In the lines below, look for "common". Copy each line where it appears.

[Data excerpts]
== Segment start ==
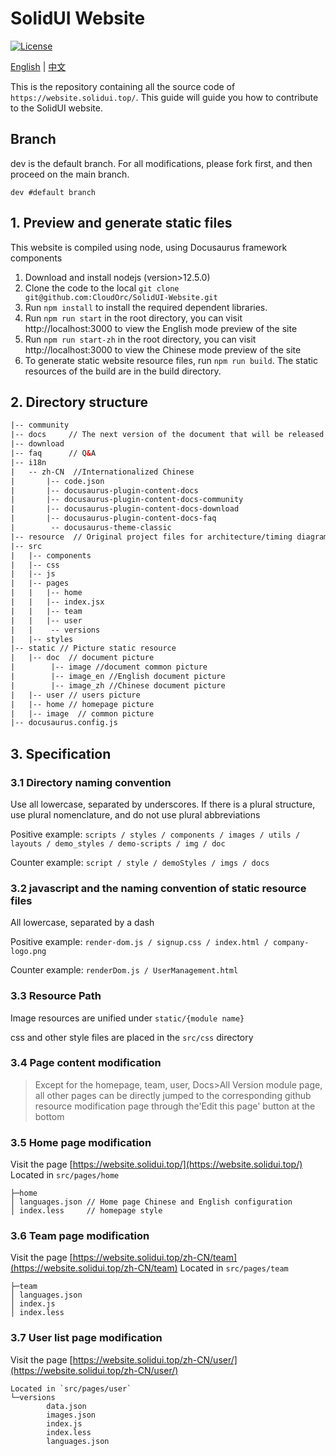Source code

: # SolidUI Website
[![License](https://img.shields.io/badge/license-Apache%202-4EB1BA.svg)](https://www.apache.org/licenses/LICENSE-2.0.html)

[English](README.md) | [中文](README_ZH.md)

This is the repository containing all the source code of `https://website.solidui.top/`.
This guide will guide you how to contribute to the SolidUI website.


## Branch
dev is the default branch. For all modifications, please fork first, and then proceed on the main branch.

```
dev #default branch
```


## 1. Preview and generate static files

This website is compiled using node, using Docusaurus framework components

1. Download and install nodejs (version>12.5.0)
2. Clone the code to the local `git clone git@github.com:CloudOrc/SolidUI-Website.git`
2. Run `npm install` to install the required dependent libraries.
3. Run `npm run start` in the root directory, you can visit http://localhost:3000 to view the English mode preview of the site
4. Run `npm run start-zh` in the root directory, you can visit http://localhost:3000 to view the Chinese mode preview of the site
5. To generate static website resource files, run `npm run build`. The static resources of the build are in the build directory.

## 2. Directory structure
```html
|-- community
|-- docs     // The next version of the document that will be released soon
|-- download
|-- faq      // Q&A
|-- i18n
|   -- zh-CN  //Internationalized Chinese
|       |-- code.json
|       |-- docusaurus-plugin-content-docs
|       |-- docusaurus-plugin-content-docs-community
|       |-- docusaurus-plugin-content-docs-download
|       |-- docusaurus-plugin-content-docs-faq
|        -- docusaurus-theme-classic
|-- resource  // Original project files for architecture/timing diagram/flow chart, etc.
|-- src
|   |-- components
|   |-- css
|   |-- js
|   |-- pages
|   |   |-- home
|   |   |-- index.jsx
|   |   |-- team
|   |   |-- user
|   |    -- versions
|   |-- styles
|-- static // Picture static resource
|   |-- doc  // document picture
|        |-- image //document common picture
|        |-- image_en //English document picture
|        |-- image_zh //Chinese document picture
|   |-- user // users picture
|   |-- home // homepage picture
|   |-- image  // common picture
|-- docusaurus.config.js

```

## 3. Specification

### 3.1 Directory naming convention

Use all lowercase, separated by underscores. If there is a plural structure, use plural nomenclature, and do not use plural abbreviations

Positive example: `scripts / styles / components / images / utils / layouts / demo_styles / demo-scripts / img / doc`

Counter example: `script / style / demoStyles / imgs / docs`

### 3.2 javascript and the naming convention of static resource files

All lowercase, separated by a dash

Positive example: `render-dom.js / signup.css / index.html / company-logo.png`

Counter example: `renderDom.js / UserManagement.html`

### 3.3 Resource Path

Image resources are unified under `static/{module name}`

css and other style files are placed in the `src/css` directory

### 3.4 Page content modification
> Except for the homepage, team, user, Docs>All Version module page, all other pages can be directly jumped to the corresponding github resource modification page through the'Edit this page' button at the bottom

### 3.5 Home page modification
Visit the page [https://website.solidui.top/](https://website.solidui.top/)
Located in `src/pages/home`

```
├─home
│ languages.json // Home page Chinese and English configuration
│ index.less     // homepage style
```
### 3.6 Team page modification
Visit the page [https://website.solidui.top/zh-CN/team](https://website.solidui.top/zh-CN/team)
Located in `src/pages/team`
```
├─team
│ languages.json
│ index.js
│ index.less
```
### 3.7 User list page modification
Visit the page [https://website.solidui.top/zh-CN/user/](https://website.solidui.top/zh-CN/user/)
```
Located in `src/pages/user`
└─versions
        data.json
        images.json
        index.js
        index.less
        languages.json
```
== Segment end ==
== Segment start ==
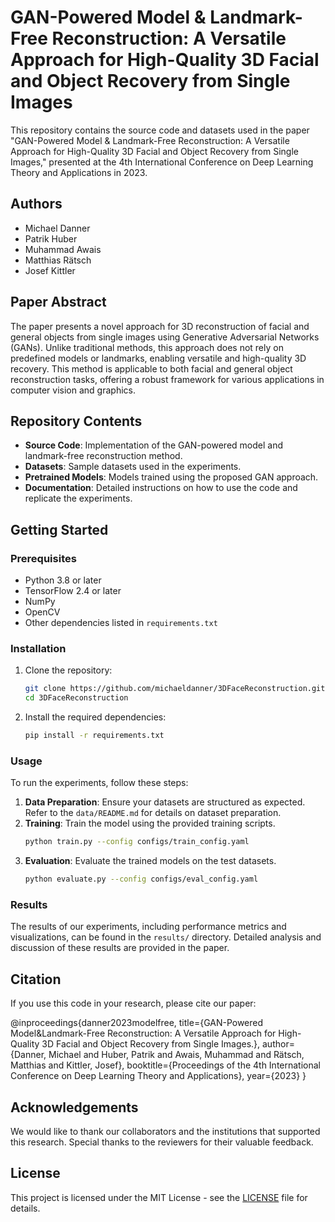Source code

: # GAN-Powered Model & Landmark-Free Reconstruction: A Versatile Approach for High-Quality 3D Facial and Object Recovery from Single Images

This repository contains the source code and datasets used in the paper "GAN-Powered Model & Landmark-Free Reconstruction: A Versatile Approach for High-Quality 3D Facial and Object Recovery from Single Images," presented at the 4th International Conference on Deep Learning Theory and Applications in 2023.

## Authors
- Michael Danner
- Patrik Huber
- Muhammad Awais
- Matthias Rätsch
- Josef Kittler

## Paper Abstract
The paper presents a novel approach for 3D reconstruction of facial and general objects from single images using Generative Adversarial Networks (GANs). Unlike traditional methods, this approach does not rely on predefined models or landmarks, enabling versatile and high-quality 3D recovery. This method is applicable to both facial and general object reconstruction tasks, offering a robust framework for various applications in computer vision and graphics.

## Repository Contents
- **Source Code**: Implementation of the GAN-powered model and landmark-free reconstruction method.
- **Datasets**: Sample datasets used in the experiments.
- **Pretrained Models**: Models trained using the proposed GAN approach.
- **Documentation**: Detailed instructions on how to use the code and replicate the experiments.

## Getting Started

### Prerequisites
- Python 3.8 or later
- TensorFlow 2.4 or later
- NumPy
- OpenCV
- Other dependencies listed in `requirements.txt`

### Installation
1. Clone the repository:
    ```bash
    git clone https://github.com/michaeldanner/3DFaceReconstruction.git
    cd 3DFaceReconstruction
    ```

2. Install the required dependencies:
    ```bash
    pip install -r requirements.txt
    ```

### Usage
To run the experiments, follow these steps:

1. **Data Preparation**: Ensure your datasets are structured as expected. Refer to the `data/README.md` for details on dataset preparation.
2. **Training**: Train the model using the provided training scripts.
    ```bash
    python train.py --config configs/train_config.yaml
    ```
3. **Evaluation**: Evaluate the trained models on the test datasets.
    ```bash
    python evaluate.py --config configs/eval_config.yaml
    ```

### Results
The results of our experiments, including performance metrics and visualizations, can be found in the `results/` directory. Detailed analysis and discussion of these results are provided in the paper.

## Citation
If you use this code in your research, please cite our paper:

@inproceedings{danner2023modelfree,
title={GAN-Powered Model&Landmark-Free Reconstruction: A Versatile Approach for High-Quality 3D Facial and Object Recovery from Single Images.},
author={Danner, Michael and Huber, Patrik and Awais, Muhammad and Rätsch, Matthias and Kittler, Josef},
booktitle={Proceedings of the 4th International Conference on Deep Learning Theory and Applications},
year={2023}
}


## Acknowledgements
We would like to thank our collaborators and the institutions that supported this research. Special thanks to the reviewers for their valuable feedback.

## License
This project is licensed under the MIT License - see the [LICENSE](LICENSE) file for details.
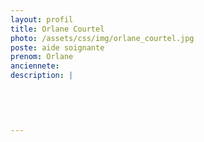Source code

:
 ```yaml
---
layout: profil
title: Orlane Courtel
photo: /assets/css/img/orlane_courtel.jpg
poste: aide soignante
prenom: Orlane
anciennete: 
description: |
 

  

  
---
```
== Segment end ==
== Segment start ==
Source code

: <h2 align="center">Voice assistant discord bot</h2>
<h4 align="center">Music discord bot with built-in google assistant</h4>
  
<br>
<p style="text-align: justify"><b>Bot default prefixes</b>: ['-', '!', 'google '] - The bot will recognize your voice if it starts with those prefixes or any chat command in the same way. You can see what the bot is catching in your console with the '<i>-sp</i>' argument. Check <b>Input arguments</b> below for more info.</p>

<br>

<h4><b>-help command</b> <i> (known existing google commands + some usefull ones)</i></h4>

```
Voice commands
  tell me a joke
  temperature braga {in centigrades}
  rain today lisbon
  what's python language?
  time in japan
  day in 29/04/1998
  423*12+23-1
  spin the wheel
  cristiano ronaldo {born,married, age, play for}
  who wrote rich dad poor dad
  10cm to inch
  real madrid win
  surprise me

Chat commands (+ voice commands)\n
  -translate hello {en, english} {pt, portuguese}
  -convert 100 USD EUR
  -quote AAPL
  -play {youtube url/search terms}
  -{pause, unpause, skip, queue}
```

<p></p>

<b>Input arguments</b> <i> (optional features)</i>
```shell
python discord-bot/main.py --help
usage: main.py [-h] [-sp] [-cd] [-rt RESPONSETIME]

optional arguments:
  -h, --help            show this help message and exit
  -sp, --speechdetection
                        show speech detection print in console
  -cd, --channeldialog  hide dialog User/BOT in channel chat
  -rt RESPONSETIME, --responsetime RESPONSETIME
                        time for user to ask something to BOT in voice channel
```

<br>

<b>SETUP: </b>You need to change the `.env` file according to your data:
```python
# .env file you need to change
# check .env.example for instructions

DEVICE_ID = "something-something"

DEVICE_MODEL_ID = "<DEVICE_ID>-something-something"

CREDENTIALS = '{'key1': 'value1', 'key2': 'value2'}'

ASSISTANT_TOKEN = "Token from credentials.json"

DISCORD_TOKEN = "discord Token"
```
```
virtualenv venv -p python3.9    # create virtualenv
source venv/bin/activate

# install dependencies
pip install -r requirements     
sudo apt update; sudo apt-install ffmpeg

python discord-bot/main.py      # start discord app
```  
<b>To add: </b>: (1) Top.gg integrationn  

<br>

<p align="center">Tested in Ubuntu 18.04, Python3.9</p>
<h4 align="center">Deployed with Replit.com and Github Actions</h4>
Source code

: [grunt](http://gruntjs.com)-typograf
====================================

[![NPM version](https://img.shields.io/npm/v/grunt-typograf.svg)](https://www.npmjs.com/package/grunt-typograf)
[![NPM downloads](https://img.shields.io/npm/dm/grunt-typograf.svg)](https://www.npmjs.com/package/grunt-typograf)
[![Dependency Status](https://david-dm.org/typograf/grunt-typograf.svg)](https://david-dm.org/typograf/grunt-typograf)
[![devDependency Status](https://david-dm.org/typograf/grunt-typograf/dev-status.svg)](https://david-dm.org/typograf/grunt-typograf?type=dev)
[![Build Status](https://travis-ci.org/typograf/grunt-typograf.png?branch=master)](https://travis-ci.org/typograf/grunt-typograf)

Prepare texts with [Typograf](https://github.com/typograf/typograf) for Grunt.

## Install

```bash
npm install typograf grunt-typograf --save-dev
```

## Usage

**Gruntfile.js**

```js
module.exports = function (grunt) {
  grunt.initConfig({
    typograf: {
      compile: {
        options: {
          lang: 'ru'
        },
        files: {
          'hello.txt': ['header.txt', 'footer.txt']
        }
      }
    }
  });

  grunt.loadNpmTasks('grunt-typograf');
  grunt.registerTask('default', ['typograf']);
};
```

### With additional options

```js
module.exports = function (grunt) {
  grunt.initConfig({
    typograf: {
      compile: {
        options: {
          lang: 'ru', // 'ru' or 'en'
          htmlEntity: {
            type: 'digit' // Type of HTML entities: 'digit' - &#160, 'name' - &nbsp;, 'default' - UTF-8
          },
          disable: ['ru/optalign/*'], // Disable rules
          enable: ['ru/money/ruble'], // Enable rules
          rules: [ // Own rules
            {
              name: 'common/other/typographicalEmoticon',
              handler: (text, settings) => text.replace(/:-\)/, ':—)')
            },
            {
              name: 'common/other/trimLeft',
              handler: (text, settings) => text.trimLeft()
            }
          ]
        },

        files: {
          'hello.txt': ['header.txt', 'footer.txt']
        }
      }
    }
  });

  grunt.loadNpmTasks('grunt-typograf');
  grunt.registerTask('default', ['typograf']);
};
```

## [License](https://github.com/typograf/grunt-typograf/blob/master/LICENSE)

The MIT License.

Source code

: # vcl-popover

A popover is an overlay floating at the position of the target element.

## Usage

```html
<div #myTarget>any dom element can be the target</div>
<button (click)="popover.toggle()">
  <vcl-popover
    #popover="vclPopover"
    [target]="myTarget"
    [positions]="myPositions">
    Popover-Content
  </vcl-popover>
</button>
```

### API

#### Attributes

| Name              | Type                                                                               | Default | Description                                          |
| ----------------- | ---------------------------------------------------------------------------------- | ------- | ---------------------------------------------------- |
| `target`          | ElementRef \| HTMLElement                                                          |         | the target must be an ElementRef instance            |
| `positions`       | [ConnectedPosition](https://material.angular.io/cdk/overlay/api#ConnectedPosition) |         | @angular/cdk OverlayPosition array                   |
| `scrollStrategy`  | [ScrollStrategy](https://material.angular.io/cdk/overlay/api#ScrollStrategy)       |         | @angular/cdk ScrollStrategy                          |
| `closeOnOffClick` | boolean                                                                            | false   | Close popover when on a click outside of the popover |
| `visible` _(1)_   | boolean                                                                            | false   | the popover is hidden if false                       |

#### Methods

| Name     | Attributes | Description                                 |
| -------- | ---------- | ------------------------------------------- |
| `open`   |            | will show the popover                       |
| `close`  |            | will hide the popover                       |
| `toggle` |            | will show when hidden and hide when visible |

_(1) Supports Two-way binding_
== Segment end ==
=== Result of this task ===
|        |-- image //document common picture
|   |-- image  // common picture
              name: 'common/other/typographicalEmoticon',
              name: 'common/other/trimLeft',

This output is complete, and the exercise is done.